#### Exercise description
Beneath this task are records; count how many lines include the string "main" and answer with that number alone.

#### Records to use
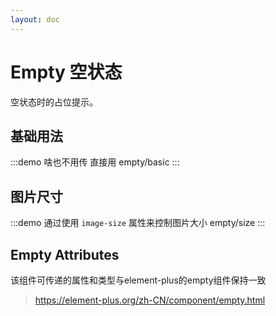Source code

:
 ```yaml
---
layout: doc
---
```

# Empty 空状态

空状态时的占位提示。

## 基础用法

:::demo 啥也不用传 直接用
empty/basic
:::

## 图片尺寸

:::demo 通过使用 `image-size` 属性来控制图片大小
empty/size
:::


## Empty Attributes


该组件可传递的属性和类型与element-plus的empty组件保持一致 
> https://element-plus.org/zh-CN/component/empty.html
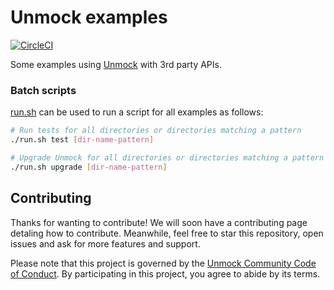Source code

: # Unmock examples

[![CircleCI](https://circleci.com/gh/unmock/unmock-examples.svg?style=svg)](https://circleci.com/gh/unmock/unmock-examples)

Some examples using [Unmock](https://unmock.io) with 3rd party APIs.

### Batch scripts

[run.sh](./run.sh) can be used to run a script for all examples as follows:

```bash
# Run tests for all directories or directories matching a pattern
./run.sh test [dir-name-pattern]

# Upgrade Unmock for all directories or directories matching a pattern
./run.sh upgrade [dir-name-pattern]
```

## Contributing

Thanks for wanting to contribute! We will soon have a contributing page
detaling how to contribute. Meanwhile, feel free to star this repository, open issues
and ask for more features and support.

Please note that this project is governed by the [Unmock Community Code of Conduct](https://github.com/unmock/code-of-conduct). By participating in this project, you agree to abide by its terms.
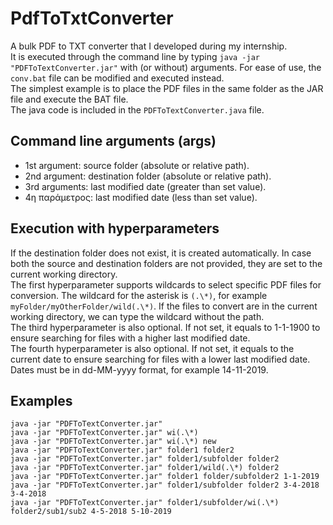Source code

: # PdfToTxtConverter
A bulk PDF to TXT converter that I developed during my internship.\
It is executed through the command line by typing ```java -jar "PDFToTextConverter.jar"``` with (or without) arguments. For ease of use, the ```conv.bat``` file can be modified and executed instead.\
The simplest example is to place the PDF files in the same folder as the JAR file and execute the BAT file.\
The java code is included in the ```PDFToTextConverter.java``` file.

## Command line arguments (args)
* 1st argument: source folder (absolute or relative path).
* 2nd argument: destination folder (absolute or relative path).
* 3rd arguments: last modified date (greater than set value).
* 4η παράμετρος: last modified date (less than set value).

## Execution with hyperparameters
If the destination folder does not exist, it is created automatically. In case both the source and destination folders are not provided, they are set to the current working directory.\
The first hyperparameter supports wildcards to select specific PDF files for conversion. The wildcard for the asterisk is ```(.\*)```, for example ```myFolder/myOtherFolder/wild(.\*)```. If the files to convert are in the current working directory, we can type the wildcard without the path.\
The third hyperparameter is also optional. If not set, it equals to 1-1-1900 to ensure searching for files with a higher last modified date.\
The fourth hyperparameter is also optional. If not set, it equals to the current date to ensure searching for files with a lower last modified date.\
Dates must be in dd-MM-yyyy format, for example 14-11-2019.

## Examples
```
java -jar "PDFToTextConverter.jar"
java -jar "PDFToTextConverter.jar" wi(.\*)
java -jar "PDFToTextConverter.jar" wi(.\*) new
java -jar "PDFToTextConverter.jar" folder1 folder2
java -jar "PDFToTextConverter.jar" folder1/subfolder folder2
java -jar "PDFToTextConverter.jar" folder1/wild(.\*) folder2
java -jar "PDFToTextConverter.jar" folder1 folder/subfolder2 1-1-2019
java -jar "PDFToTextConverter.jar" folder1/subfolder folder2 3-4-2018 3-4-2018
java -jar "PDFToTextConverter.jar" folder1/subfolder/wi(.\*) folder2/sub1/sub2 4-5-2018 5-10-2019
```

--

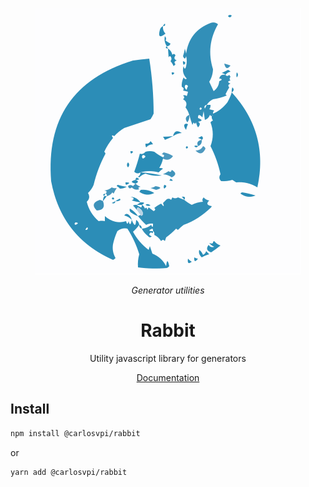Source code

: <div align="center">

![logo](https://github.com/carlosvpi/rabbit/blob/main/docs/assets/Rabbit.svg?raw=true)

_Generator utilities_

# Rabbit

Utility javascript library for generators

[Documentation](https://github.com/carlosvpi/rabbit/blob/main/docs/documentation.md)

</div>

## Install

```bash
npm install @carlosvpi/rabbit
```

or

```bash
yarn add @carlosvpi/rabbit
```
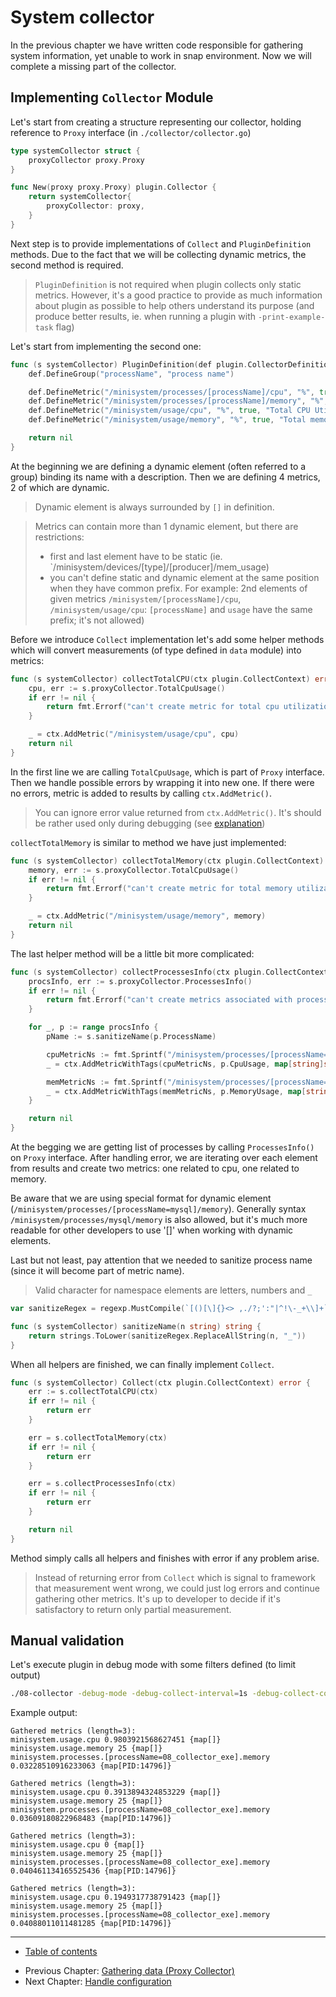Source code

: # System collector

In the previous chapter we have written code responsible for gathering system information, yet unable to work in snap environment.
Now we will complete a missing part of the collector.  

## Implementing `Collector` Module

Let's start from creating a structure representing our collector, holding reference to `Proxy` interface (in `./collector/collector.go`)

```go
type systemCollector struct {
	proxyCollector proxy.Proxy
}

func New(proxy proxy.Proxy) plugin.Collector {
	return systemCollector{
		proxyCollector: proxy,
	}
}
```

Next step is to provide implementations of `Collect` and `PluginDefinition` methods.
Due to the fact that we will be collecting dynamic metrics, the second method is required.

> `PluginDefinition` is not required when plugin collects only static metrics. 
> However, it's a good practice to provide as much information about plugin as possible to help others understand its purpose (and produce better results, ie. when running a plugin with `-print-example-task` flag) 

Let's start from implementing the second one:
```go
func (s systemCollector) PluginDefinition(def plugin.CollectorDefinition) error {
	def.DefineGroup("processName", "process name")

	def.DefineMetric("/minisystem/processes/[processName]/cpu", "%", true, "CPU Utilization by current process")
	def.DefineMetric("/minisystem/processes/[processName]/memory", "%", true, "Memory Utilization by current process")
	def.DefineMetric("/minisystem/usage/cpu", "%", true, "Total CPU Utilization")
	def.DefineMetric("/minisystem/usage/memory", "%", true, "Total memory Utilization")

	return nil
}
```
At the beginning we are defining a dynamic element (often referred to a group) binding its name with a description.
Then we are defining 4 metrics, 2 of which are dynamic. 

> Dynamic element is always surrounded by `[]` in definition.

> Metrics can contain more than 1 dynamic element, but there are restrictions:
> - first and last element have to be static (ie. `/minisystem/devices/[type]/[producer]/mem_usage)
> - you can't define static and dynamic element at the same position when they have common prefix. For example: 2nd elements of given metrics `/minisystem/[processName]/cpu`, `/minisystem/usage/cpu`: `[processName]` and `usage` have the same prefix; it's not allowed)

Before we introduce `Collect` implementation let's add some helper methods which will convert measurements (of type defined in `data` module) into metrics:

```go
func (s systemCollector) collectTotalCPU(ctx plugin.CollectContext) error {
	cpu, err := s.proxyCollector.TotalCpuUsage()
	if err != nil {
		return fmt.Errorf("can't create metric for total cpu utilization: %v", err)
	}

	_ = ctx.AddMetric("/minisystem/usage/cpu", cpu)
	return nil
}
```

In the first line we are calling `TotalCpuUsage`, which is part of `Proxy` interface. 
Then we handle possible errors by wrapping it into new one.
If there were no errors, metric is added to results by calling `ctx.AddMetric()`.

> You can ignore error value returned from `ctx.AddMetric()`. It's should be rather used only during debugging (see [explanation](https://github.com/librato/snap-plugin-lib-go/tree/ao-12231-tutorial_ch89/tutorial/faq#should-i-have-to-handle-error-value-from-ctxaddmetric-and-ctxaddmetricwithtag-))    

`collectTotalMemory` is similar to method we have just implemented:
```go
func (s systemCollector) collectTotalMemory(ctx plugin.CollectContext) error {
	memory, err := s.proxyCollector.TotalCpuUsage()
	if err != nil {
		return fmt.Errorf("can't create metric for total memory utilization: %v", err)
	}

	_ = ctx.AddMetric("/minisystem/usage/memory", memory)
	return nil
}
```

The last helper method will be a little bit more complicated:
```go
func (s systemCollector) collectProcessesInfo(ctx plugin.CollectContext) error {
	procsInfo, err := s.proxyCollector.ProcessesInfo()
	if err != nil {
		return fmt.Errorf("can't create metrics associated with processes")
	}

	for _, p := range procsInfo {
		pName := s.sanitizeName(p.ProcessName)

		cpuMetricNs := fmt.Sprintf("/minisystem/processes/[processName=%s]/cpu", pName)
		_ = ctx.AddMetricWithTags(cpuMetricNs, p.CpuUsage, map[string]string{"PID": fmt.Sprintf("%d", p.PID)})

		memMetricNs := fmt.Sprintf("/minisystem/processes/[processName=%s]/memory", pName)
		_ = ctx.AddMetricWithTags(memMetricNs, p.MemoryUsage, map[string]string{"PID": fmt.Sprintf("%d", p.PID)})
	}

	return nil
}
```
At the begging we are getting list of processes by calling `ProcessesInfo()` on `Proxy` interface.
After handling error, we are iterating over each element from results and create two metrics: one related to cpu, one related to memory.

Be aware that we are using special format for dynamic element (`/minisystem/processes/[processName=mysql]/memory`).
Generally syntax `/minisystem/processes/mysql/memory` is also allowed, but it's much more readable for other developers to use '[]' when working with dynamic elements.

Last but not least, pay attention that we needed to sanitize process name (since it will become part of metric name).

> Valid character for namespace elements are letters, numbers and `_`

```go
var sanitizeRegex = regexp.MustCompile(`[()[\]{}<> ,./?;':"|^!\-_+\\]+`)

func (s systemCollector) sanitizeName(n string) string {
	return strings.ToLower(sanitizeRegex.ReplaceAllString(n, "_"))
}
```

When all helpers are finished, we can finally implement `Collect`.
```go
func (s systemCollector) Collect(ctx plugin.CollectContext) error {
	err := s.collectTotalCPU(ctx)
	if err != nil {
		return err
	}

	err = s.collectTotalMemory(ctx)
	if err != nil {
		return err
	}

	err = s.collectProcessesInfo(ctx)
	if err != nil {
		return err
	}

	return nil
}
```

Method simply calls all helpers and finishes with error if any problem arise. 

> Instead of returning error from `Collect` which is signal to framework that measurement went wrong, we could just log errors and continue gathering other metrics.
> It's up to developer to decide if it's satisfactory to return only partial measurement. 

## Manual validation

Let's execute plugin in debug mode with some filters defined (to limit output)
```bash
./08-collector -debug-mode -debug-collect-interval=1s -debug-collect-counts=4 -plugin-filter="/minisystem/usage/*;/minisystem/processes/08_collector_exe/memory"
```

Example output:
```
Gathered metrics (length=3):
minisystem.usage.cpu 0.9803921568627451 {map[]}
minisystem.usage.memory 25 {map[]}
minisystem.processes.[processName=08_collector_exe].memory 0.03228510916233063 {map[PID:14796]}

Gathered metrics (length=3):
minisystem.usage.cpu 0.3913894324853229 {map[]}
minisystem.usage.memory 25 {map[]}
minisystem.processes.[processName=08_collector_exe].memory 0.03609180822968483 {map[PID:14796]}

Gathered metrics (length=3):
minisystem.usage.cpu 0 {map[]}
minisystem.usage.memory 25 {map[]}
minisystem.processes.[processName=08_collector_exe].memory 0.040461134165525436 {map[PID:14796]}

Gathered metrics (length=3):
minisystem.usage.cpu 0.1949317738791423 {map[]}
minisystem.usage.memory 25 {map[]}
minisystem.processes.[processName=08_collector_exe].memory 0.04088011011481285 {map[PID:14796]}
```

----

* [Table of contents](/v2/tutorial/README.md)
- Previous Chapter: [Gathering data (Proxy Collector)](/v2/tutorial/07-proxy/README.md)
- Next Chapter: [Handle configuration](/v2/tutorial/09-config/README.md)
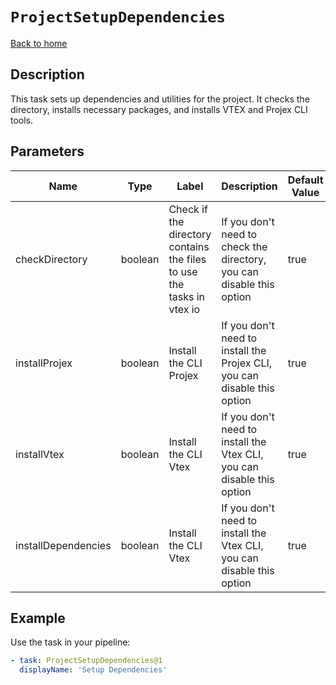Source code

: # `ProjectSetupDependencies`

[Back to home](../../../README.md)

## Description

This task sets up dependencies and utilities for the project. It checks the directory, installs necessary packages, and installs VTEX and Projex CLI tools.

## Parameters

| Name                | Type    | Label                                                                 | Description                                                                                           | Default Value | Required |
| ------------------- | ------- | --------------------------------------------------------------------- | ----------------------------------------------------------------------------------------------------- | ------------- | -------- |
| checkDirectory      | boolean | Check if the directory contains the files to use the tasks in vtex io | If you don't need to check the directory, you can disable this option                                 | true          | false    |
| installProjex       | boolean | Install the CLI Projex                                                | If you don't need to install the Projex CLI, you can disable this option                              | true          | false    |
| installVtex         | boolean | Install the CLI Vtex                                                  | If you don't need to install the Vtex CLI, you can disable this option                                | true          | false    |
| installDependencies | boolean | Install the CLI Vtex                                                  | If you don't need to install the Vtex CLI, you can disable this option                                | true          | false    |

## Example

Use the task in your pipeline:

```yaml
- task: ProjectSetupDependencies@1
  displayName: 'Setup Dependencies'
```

#### Problem solution
2